Libraries to launch summer reading program

By Curt Yeomans


The sixth installment in the Harry Potter movie franchise is scheduled to be released this summer, but Janice Arcuria is hoping children will spend some time, during their break from school, reading the books upon which the film series is based.

She would like to see them reading any book, newspaper, magazine, cook book or comic book for that matter.

Arcuria, the assistant director of youth services for the Clayton County Library System, said it is important to emphasize reading in a world where young people have the option of playing video games, going to the movies, or playing team sports during the summer months.

Arcuria's youth services department will launch its annual youth vacation reading program on Saturday. The program will last through Aug. 8.

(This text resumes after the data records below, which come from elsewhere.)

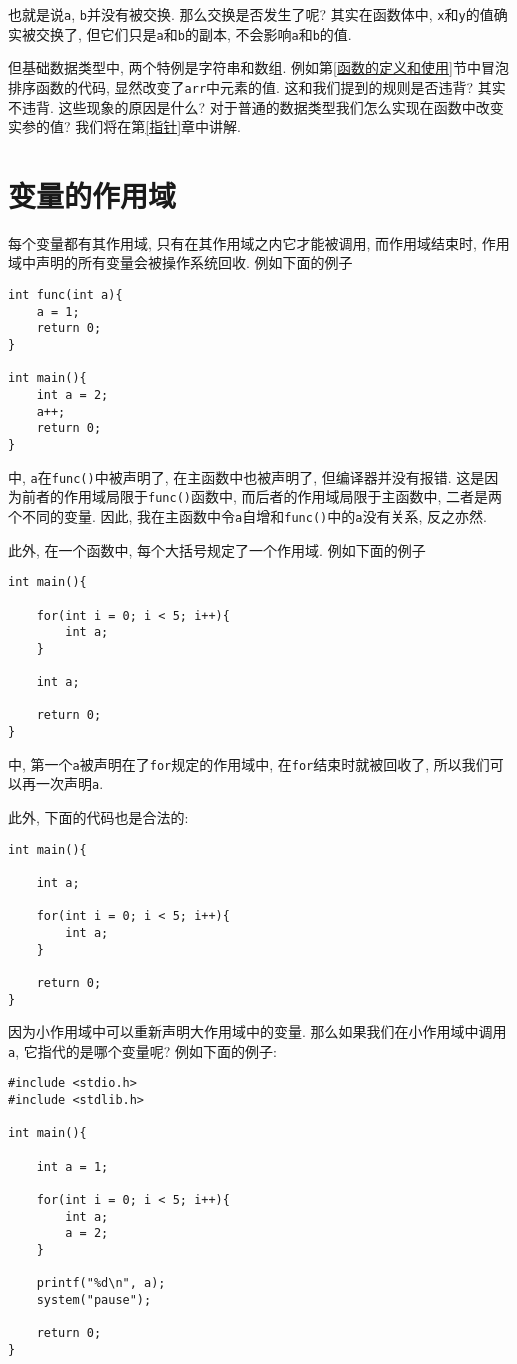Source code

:         也就是说\texttt{a}, \texttt{b}并没有被交换. 那么交换是否发生了呢? 其实在函数体中, \texttt{x}和\texttt{y}的值确实被交换了, 但它们只是\texttt{a}和\texttt{b}的副本, 不会影响\texttt{a}和\texttt{b}的值.

        但基础数据类型中, 两个特例是字符串和数组. 例如第\ref{函数的定义和使用}节中冒泡排序函数的代码, 显然改变了\texttt{arr}中元素的值. 这和我们提到的规则是否违背? 其实不违背. 这些现象的原因是什么? 对于普通的数据类型我们怎么实现在函数中改变实参的值? 我们将在第\ref{指针}章中讲解.

    \section{变量的作用域} \label{变量的作用域}
        每个变量都有其作用域, 只有在其作用域之内它才能被调用, 而作用域结束时, 作用域中声明的所有变量会被操作系统回收. 例如下面的例子
\begin{lstlisting}
int func(int a){
    a = 1;
    return 0;
}

int main(){
    int a = 2;
    a++;
    return 0;
}
\end{lstlisting}
        中, \texttt{a}在\texttt{func()}中被声明了, 在主函数中也被声明了, 但编译器并没有报错. 这是因为前者的作用域局限于\texttt{func()}函数中, 而后者的作用域局限于主函数中, 二者是两个不同的变量. 因此, 我在主函数中令\texttt{a}自增和\texttt{func()}中的\texttt{a}没有关系, 反之亦然.

        此外, 在一个函数中, 每个大括号规定了一个作用域. 例如下面的例子
\begin{lstlisting}
int main(){

    for(int i = 0; i < 5; i++){
        int a;
    }

    int a;

    return 0;
}
\end{lstlisting}
        中, 第一个\texttt{a}被声明在了\texttt{for}规定的作用域中, 在\texttt{for}结束时就被回收了, 所以我们可以再一次声明\texttt{a}.

        此外, 下面的代码也是合法的:
\begin{lstlisting}
int main(){

    int a;

    for(int i = 0; i < 5; i++){
        int a;
    }

    return 0;
}
\end{lstlisting}

        因为小作用域中可以重新声明大作用域中的变量. 那么如果我们在小作用域中调用\texttt{a}, 它指代的是哪个变量呢? 例如下面的例子:
\begin{lstlisting}
#include <stdio.h>
#include <stdlib.h>

int main(){

    int a = 1;

    for(int i = 0; i < 5; i++){
        int a;
        a = 2;
    }

    printf("%d\n", a);
    system("pause");

    return 0;
}
\end{lstlisting}

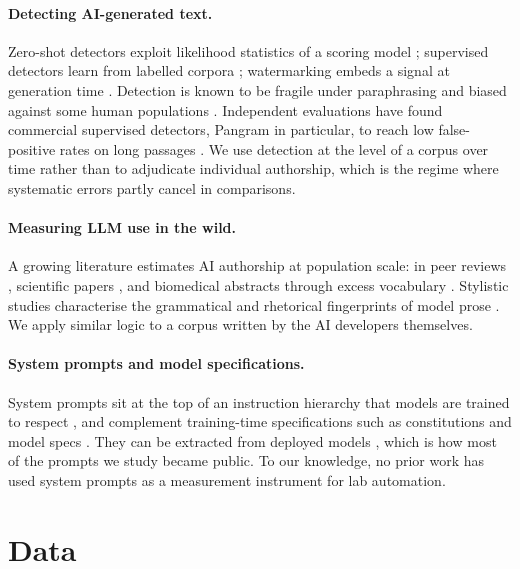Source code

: \documentclass[11pt]{article}
\begin{document}
\paragraph{Detecting AI-generated text.}
Zero-shot detectors exploit likelihood statistics of a scoring model \citep{mitchell2023detectgpt,bao2024fastdetectgpt,hans2024binoculars}; supervised detectors learn from labelled corpora \citep{verma2024ghostbuster,emi2024pangram}; watermarking embeds a signal at generation time \citep{kirchenbauer2023watermark}. Detection is known to be fragile under paraphrasing \citep{sadasivan2023detect} and biased against some human populations \citep{liang2023bias}. Independent evaluations have found commercial supervised detectors, Pangram in particular, to reach low false-positive rates on long passages \citep{jabarian2025detection}. We use detection at the level of a corpus over time rather than to adjudicate individual authorship, which is the regime where systematic errors partly cancel in comparisons.

\paragraph{Measuring LLM use in the wild.}
A growing literature estimates AI authorship at population scale: in peer reviews \citep{liang2024peer}, scientific papers \citep{liang2024papers}, and biomedical abstracts through excess vocabulary \citep{kobak2025delving}. Stylistic studies characterise the grammatical and rhetorical fingerprints of model prose \citep{reinhart2025pnas}. We apply similar logic to a corpus written by the AI developers themselves.

\paragraph{System prompts and model specifications.}
System prompts sit at the top of an instruction hierarchy that models are trained to respect \citep{wallace2024hierarchy}, and complement training-time specifications such as constitutions and model specs \citep{bai2022cai,anthropic2026constitution,openai2024modelspec}. They can be extracted from deployed models \citep{perez2022ignore,zhang2024extraction}, which is how most of the prompts we study became public. To our knowledge, no prior work has used system prompts as a measurement instrument for lab automation.

\section{Data}
\label{sec:data}
\end{document}
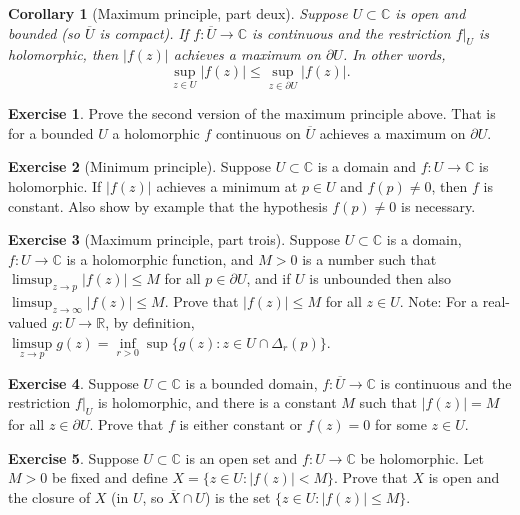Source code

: \documentclass[12pt,openany]{book}
\newcommand{\sabs}[1]{\lvert {#1} \rvert}
\newcommand{\C}{{\mathbb{C}}}
\newcommand{\R}{{\mathbb{R}}}
\theoremstyle{plain}
\newtheorem{cor}[thm]{Corollary}
\theoremstyle{remark}
\theoremstyle{definition}
\newenvironment{exbox}{%
    \def\FrameCommand{\vrule width 1pt \relax\hspace{10pt}}%
    \MakeFramed{\advance\hsize-\width\FrameRestore}%
}{%
    \endMakeFramed
}
\theoremstyle{exercise}
\newtheorem{exercise}{Exercise}[section]
\theoremstyle{example}
\begin{document}
\begin{cor}[Maximum principle, part deux]
%
Suppose $U \subset \C$ is open and bounded (so $\overline{U}$ is compact).
If $f \colon \overline{U} \to \C$ is continuous and the restriction $f|_{U}$
is holomorphic, then $\sabs{f(z)}$ achieves a maximum on $\partial U$.  In
other words,
\begin{equation*}
\sup_{z \in U} \sabs{f(z)} \leq
\sup_{z \in \partial U} \sabs{f(z)} .
\end{equation*}
\end{cor}

\begin{exbox}
\begin{exercise}
Prove the second version of the maximum principle above.
That is for a bounded $U$ a holomorphic $f$ continuous
on $\overline{U}$ achieves a maximum on $\partial U$.
\end{exercise}

\begin{exercise}[Minimum principle]
Suppose $U \subset \C$ is a domain and
$f \colon U \to \C$ is holomorphic.
If $\sabs{f(z)}$ achieves a minimum at $p \in U$ and $f(p) \not= 0$,
then $f$ is constant.  Also show by example that the hypothesis
$f(p) \not= 0$ is necessary.
\end{exercise}

\begin{exercise}[Maximum principle, part trois]
Suppose $U \subset \C$ is a domain, $f \colon U \to \C$ is a holomorphic
function, and $M > 0$ is a number such that
$\limsup_{z \to p} \sabs{f(z)} \leq M$ for all $p \in \partial U$,
and if $U$ is unbounded then also 
$\limsup_{z \to \infty} \sabs{f(z)} \leq M$.  Prove that
$\sabs{f(z)} \leq M$ for all $z \in U$.
Note: For a real-valued $g \colon U \to \R$,
by definition,
$\limsup\limits_{z\to p} g(z) = \inf\limits_{r > 0} \sup \bigl\{ g(z) : z \in U
\cap \Delta_r(p) \bigr\}$.
\end{exercise}

\begin{exercise}
Suppose $U \subset \C$ is a bounded domain,
$f \colon \overline{U} \to \C$ is continuous and the restriction $f|_{U}$
is holomorphic, and there is a constant $M$ such that $\sabs{f(z)} = M$
for all $z \in \partial U$.  Prove that $f$ is either constant or $f(z) = 0$
for some $z \in U$.
\end{exercise}

\begin{exercise}
Suppose $U \subset \C$ is an open set and $f \colon U \to \C$ be holomorphic.
Let $M > 0$ be fixed and
define $X = \bigl\{ z \in U : \sabs{f(z)} < M \bigr\}$.
Prove that $X$ is open and the closure of $X$ (in $U$, so $\overline{X} \cap U$) is the set
$\bigl\{ z \in U : \sabs{f(z)} \leq M \bigr\}$.
\end{exercise}


\end{exbox}
\end{document}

"We think people will be life-time readers if they enjoy reading," Arcuria said. "Children spend the entire school year reading their textbooks, or novels that they are required to read for a class. We would like for them to read for pleasure during the summer so they can begin to build an enjoyment of reading."

Children - or their parents - can begin picking up reading logs Saturday at any of the library system's six branches, Arcuria said. She added that children can receive a free paperback book if they either read 18 books, or read for nine hours. The youths must use their reading logs to keep track of how much reading they are doing, Arcuria said.

Last year, 6,271 youths participated in the vacation reading program, with 1,969 of the children receiving a free book, according to library data.

Arcuria said younger children who have not yet learned how to read can meet the reading requirement by having books read to them.

The library will also host a number of programs throughout the summer to encourage children to come to the library and read a book. These programs include story-time hours, a cooking class, puppet shows, and arts and crafts sessions.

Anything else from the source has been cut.